India Canada relations plunged to their lowest point today with the decision to expel six Canadian diplomats including Acting High Commissioner Stewart Wheeler, Deputy High Commissioner Patrick Herbert, and four first secretaries: Marie Jolly, Ian David Trites, Adam Chuipka and Paula Orjuela.
They have until Oct 19 to pack their bags.
In what is seen as a tit for tat move, Canada also expelled six Indian diplomats after police claimed they had evidence that they were part of an Indian government “campaign of violence”.
Earlier, the Ministry of External Affairs (MEA) announced it is withdrawing High Commissioner Sanjay Verma and other targeted “diplomats and officials”.
The MEA said the “baseless targeting of the Indian High Commissioner and other diplomats and officials was completely unacceptable. It was underlined that in an atmosphere of extremism and violence, the Trudeau government’s actions endangered their safety.”
The sting was reserved for the next paragraph: “We have no faith in the current Canadian government’s commitment to ensure their safety. Therefore, Government of India has decided to withdraw the High Commissioner and other targeted diplomats and officials.”
Earlier, Stewart Wheeler was summoned to the ministry and read the riot act over a 20-minute meeting.
Wheeler said “Canada has done what India has long been asking for. Canada has provided credible, irrefutable evidence of ties between agents of the Government of India and murder of a Canadian citizen on Canadian soil.”
“Now it’s up to India to live up to what it said it would and look into those allegations.

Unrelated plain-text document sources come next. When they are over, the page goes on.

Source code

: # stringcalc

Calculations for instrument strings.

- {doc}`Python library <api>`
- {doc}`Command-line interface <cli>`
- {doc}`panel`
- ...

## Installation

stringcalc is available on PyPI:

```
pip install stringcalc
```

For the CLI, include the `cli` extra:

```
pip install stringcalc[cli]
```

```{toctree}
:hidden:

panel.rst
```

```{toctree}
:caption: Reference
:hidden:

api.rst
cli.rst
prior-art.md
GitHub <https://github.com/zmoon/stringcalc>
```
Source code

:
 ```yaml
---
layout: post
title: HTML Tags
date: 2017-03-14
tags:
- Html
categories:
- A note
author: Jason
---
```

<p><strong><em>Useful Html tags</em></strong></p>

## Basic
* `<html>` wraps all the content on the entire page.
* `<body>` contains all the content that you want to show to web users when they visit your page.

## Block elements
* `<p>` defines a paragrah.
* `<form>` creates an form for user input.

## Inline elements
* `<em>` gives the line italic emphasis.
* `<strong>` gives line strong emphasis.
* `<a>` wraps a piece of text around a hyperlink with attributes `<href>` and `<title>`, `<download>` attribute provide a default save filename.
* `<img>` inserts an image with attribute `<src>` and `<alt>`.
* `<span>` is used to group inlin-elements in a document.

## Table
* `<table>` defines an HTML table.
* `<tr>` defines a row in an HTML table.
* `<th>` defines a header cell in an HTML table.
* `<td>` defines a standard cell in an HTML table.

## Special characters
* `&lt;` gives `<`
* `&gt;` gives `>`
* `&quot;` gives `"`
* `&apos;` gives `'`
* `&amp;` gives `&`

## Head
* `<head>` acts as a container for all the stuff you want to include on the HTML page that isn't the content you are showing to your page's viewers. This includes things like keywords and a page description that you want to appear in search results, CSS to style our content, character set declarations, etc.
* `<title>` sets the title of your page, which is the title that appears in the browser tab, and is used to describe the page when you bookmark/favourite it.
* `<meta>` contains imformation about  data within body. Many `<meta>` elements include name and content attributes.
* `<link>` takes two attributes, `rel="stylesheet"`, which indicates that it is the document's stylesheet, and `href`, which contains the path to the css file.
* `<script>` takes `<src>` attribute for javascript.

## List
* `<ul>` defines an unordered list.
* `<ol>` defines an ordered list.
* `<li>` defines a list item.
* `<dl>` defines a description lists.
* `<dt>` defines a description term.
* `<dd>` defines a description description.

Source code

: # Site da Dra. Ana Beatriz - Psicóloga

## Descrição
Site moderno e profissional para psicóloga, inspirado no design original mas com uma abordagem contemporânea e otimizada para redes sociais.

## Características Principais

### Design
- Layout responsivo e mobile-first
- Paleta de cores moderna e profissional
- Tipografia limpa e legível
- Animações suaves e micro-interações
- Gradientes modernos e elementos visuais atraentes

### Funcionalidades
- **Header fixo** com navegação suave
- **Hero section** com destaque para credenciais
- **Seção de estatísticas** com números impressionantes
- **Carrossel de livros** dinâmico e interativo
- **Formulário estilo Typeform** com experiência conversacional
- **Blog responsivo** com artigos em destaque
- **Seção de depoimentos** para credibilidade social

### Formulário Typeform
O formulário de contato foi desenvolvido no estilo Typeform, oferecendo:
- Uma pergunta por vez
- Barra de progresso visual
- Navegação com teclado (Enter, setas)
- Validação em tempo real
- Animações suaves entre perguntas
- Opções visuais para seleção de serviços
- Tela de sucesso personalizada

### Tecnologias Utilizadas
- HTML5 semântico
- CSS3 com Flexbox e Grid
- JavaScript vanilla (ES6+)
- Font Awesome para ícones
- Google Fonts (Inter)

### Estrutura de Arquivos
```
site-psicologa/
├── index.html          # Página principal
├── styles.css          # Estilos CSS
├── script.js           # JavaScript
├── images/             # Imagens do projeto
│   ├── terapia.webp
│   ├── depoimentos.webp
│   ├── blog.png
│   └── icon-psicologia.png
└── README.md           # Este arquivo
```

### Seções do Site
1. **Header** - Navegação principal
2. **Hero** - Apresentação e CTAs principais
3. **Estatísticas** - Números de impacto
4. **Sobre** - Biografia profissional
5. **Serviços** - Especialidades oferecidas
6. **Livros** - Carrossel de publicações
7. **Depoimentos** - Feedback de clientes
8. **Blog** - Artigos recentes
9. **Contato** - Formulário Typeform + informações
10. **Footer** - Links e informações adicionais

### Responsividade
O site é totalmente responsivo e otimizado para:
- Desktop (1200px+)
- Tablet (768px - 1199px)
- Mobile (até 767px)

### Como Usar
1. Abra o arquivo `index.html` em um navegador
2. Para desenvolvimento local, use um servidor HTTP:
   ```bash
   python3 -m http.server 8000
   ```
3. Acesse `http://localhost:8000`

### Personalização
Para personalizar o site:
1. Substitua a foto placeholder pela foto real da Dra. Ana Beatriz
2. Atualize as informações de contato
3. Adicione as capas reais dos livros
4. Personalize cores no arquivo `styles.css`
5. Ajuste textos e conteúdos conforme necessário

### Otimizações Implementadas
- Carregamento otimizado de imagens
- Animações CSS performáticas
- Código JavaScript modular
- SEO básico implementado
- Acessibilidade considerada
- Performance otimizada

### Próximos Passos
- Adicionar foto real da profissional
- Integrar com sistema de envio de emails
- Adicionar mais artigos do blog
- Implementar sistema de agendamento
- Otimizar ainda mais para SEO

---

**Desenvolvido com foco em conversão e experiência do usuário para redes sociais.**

It is in the interest of both our countries and the people of both our countries to get to the bottom of this. Canada stands ready to cooperate.”
The trigger for these developments was Canada saying the India’s High Commissioner was a “Person of Interest” in a murder investigation, presumably the killing of Khalistani activist Hardeep Singh Nijjar in June last year.
The MEA dismissed the accusation as preposterous, accusing the Trudeau government of playing what it called “vote bank politics”, meaning courting the Canadian Sikh community with elections due next year.
The MEA also said the Trudeau government was trying to deflect attention from a commission probing foreign interference in Canada’s domestic affairs.